CEDA WPS User Guide for extracting CRU TS data


User Guide content

The latest version of the CRU TS data is available for extraction using the CEDA Web Processing Service. Subsets of the CRU TS data may be extracted (e.g. data from a specific geographical area for a defined period of time).

Things to know before using the WPS

How to find your way on the WPS

Follow this link to the CEDA WPS Home page.
CEDA WPS Homepage

On the home page, you can find summaries briefly highlighting what CEDA WPS is, What it can do, How to run a process, how to view jobs and outputs and how to cancel a job.

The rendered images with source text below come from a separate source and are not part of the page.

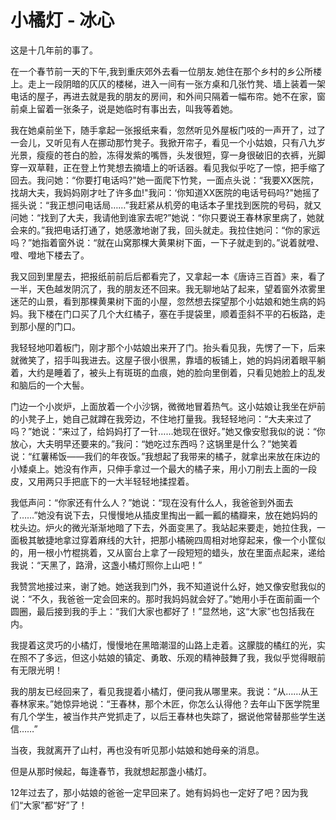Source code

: # 小橘灯 - 冰心

这是十几年前的事了。

在一个春节前一天的下午,我到重庆郊外去看一位朋友.她住在那个乡村的乡公所楼上。走上一段阴暗的仄仄的楼梯，进入一间有一张方桌和几张竹凳、墙上装着一架电话的屋子，再进去就是我的朋友的房间，和外间只隔着一幅布帘。她不在家，窗前桌上留着一张条子，说是她临时有事出去，叫我等着她。

我在她桌前坐下，随手拿起一张报纸来看，忽然听见外屋板门吱的一声开了，过了一会儿，又听见有人在挪动那竹凳子。我掀开帘子，看见一个小姑娘，只有八九岁光景，瘦瘦的苍白的脸，冻得发紫的嘴唇，头发很短，穿一身很破旧的衣裤，光脚穿一双草鞋，正在登上竹凳想去摘墙上的听话器。看见我似乎吃了一惊，把手缩了回去。我问她：“你要打电话吗?"她一面爬下竹凳，一面点头说：“我要XX医院，找胡大夫，我妈妈刚才吐了许多血!"我问：‘你知道XX医院的电话号码吗?"她摇了摇头说：“我正想问电话局……”我赶紧从机旁的电话本子里找到医院的号码，就又问她：“找到了大夫，我请他到谁家去呢?”她说：“你只要说王春林家里病了，她就会来的。”我把电话打通了，她感激地谢了我，回头就走。我拉住她问：“你的家远吗？”她指着窗外说：“就在山窝那棵大黄果树下面，一下子就走到的。”说着就噔、噔、噔地下楼去了。

我又回到里屋去，把报纸前前后后都看完了，又拿起一本《唐诗三百首》来，看了一半，天色越发阴沉了，我的朋友还不回来。我无聊地站了起来，望着窗外浓雾里迷茫的山景，看到那棵黄果树下面的小屋，忽然想去探望那个小姑娘和她生病的妈妈。我下楼在门口买了几个大红橘子，塞在手提袋里，顺着歪斜不平的石板路，走到那小屋的门口。

我轻轻地叩着板门，刚才那个小姑娘出来开了门。抬头看见我，先愣了一下，后来就微笑了，招手叫我进去。这屋子很小很黑，靠墙的板铺上，她的妈妈闭着眼平躺着，大约是睡着了，被头上有斑斑的血痕，她的脸向里倒着，只看见她脸上的乱发和脑后的一个大髻。

门边一个小炭炉，上面放着一个小沙锅，微微地冒着热气。这小姑娘让我坐在炉前的小凳子上，她自己就蹲在我旁边，不住地打量我。我轻轻地问：“大夫来过了吗？”她说：“来过了，给妈妈打了一针……她现在很好。”她又像安慰我似的说：“你放心，大夫明早还要来的。”我问：“她吃过东西吗？这锅里是什么？”她笑着说：“红薯稀饭——我们的年夜饭。”我想起了我带来的橘子，就拿出来放在床边的小矮桌上。她没有作声，只伸手拿过一个最大的橘子来，用小刀削去上面的一段皮，又用两只手把底下的一大半轻轻地揉捏着。

我低声问：“你家还有什么人？”她说：“现在没有什么人，我爸爸到外面去了……”她没有说下去，只慢慢地从插皮里掏出一瓤一瓤的橘瓣来，放在她妈妈的枕头边。炉火的微光渐渐地暗了下去，外面变黑了。我站起来要走，她拉住我，一面极其敏捷地拿过穿着麻线的大针，把那小橘碗四周相对地穿起来，像一个小筐似的，用一根小竹棍挑着，又从窗台上拿了一段短短的蜡头，放在里面点起来，递给我说：“天黑了，路滑，这盏小橘灯照你上山吧！”

我赞赏地接过来，谢了她。她送我到门外，我不知道说什么好，她又像安慰我似的说：“不久，我爸爸一定会回来的。那时我妈妈就会好了。”她用小手在面前画一个圆圈，最后接到我的手上：“我们大家也都好了！”显然地，这“大家”也包括我在内。

我提着这灵巧的小橘灯，慢慢地在黑暗潮湿的山路上走着。这朦胧的橘红的光，实在照不了多远，但这小姑娘的镇定、勇敢、乐观的精神鼓舞了我，我似乎觉得眼前有无限光明！

我的朋友已经回来了，看见我提着小橘灯，便问我从哪里来。我说：“从……从王春林家来。”她惊异地说：“王春林，那个木匠，你怎么认得他？去年山下医学院里有几个学生，被当作共产党抓走了，以后王春林也失踪了，据说他常替那些学生送信……”

当夜，我就离开了山村，再也没有听见那小姑娘和她母亲的消息。

但是从那时候起，每逢春节，我就想起那盏小橘灯。

12年过去了，那小姑娘的爸爸一定早回来了。她有妈妈也一定好了吧？因为我们“大家”都“好”了！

Also on this front page and available throughout all CEDA WPS website pages is the top menu bar with direct links to Home, Processes, Jobs, Login as well as News. You can also find a contact link on this menu bar on the right-hand side.

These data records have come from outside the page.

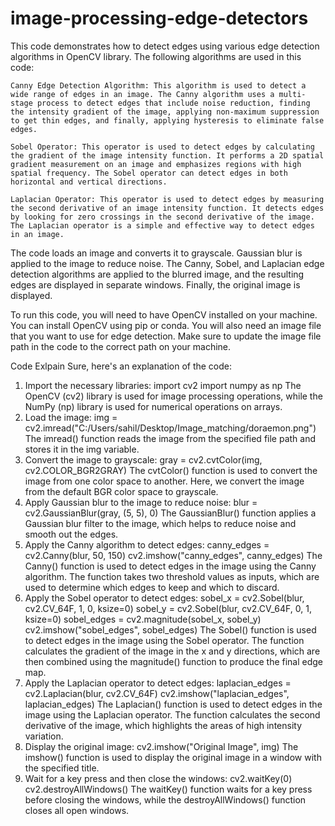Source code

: # image-processing-edge-detectors

This code demonstrates how to detect edges using various edge detection algorithms in OpenCV library. The following algorithms are used in this code:

    Canny Edge Detection Algorithm: This algorithm is used to detect a wide range of edges in an image. The Canny algorithm uses a multi-stage process to detect edges that include noise reduction, finding the intensity gradient of the image, applying non-maximum suppression to get thin edges, and finally, applying hysteresis to eliminate false edges.

    Sobel Operator: This operator is used to detect edges by calculating the gradient of the image intensity function. It performs a 2D spatial gradient measurement on an image and emphasizes regions with high spatial frequency. The Sobel operator can detect edges in both horizontal and vertical directions.

    Laplacian Operator: This operator is used to detect edges by measuring the second derivative of an image intensity function. It detects edges by looking for zero crossings in the second derivative of the image. The Laplacian operator is a simple and effective way to detect edges in an image.

The code loads an image and converts it to grayscale. Gaussian blur is applied to the image to reduce noise. The Canny, Sobel, and Laplacian edge detection algorithms are applied to the blurred image, and the resulting edges are displayed in separate windows. Finally, the original image is displayed.

To run this code, you will need to have OpenCV installed on your machine. You can install OpenCV using pip or conda. You will also need an image file that you want to use for edge detection. Make sure to update the image file path in the code to the correct path on your machine.





Code Exlpain 
Sure, here's an explanation of the code:
1.	Import the necessary libraries:
import cv2
import numpy as np
The OpenCV (cv2) library is used for image processing operations, while the NumPy (np) library is used for numerical operations on arrays.
2.	Load the image:
img = cv2.imread("C:/Users/sahil/Desktop/Image_matching/doraemon.png")
The imread() function reads the image from the specified file path and stores it in the img variable.
3.	Convert the image to grayscale:
gray = cv2.cvtColor(img, cv2.COLOR_BGR2GRAY)
The cvtColor() function is used to convert the image from one color space to another. Here, we convert the image from the default BGR color space to grayscale.
4.	Apply Gaussian blur to the image to reduce noise:
blur = cv2.GaussianBlur(gray, (5, 5), 0)
The GaussianBlur() function applies a Gaussian blur filter to the image, which helps to reduce noise and smooth out the edges.
5.	Apply the Canny algorithm to detect edges:
canny_edges = cv2.Canny(blur, 50, 150)
cv2.imshow("canny_edges", canny_edges)
The Canny() function is used to detect edges in the image using the Canny algorithm. The function takes two threshold values as inputs, which are used to determine which edges to keep and which to discard.
6.	Apply the Sobel operator to detect edges:
sobel_x = cv2.Sobel(blur, cv2.CV_64F, 1, 0, ksize=0)
sobel_y = cv2.Sobel(blur, cv2.CV_64F, 0, 1, ksize=0)
sobel_edges = cv2.magnitude(sobel_x, sobel_y)
cv2.imshow("sobel_edges", sobel_edges)
The Sobel() function is used to detect edges in the image using the Sobel operator. The function calculates the gradient of the image in the x and y directions, which are then combined using the magnitude() function to produce the final edge map.
7.	Apply the Laplacian operator to detect edges:
laplacian_edges = cv2.Laplacian(blur, cv2.CV_64F)
cv2.imshow("laplacian_edges", laplacian_edges)
The Laplacian() function is used to detect edges in the image using the Laplacian operator. The function calculates the second derivative of the image, which highlights the areas of high intensity variation.
8.	Display the original image:
cv2.imshow("Original Image", img)
The imshow() function is used to display the original image in a window with the specified title.
9.	Wait for a key press and then close the windows:
cv2.waitKey(0)
cv2.destroyAllWindows()
The waitKey() function waits for a key press before closing the windows, while the destroyAllWindows() function closes all open windows.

All job processes currently available under the WPS are detailed under the "Processes" in the top menu bar (left side). As the service develops, additional processes will be described on this "Processes" page.

Procedure to extract CRU TS data using the WPS

The procedure is straightforward and in 4 steps, as follows:

  1. login
  2. How to submit a job (select, configure and submit your process)
  3. download the job outputs
  4. logout

Details to successfully complete each step in this procedure are given below.

  1. Login

    1. click on the login link in the top menu bar.
    2. Enter your Open-ID, immediately after the last forward slash (Note that open-ID and BADC account name are different. If you don't know your Open-ID or you don't remember it, then you can find it on your MyCEDA page).
    3. If you reach the CEDA-BADC login page, please enter your CEDA credentials (i.e. account name and associated password).
    4. On the next screen, please click on "yes"
    5. You should now be logged in and in the top menu bar, you should now see your OpenID and a link to "logout"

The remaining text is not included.